Banks are reducing the interest rates on savings accounts, causing a decline in the average rates of online savings accounts. Ally, American Express, Discover, and Marcus by Goldman Sachs have all made cuts to their rates, resulting in a decrease from 4.486% in January to 4.401% this month. Although the drop may appear insignificant, it is worth noting that it has occurred despite the Federal Reserve maintaining its benchmark rate since last summer. While market expectations suggest a rate cut later this year, it is not anticipated until September.
According to Ken Tumin, the founder and senior industry analyst at LendingTree’s DepositAccounts, it was expected that interest rates would remain stable until the possibility of a Fed rate cut approached. However, that does not seem to be the case at the moment.

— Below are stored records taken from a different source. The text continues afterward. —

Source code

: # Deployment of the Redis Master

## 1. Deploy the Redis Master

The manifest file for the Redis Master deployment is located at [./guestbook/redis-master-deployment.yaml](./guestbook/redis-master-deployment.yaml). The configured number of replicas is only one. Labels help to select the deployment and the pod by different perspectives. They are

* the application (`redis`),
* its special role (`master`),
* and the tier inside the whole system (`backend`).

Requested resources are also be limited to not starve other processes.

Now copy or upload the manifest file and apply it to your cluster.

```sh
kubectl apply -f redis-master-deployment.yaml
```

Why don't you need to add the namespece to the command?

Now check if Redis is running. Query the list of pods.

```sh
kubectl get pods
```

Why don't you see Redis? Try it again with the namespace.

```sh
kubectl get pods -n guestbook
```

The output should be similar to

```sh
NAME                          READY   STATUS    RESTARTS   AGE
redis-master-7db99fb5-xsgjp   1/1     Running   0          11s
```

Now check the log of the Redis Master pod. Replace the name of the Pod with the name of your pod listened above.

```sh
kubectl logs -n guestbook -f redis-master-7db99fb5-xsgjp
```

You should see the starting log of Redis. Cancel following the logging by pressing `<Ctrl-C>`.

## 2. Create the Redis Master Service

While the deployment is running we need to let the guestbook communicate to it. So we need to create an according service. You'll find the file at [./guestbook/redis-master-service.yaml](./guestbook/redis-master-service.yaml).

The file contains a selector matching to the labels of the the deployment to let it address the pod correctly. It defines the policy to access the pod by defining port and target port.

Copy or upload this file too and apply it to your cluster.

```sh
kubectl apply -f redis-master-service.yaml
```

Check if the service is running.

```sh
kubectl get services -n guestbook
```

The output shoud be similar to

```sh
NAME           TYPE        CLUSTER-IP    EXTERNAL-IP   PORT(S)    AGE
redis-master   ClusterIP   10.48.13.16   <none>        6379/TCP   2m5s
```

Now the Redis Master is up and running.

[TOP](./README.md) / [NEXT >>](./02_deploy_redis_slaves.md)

Nathan Stovall, the director of Financial Institutions Research at S&P Global Intelligence, explains that bank rates are not solely influenced by federal funds rates. They are also determined by the bank’s funding requirements, which refers to how much deposits a bank needs.
Mark Hamrick, an economic analyst at Bankrate, suggests that the reason banks are reducing their savings rates is mainly due to their need for funding. Since the number of new mortgage originations is still at historic lows, banks may feel less inclined to attract deposits to balance out loans.
Banks are experiencing reduced profits on deposits, including certificates of deposits and money market accounts, as they face higher costs in the form of higher yield payouts. To improve returns, some banks are lowering interest rates for depositors.
According to Stovall, this is a normal practice in the banking industry and should not be seen as greed. Instead, it is a way for banks to gauge customer response to rate cuts and assess if customers will switch banks.
Historically, customers have shown loyalty to their banks, especially when it comes to savings accounts. Mark Hamrick, senior economic analyst at Bankrate, explains that savings accounts tend to have a high retention rate. Additionally, online savings rates remain relatively competitive, especially when compared to the average savings account, which only offers an annual percentage yield of 0.53%.
Pursuing the highest-yield savings account through rate chasing may have its disadvantages. According to Tumin, these high interest rates are often temporary promotions that disappear after a few months. This leaves savers with an unpleasant choice: either settle for a lower rate or go through the hassle of moving their money again.
In addition, savers should also take into account the overall financial stability of the institution where they plan to deposit their money. While deposits of $250,000 or less are insured by the Federal Deposit Insurance Corp at banks, it is still important to consider the institution’s financial health.
For those saving for the long term, it is wise to consider other factors as well. This includes fees, the convenience of electronically transferring funds to and from other accounts, and the quality of customer service provided by the institution.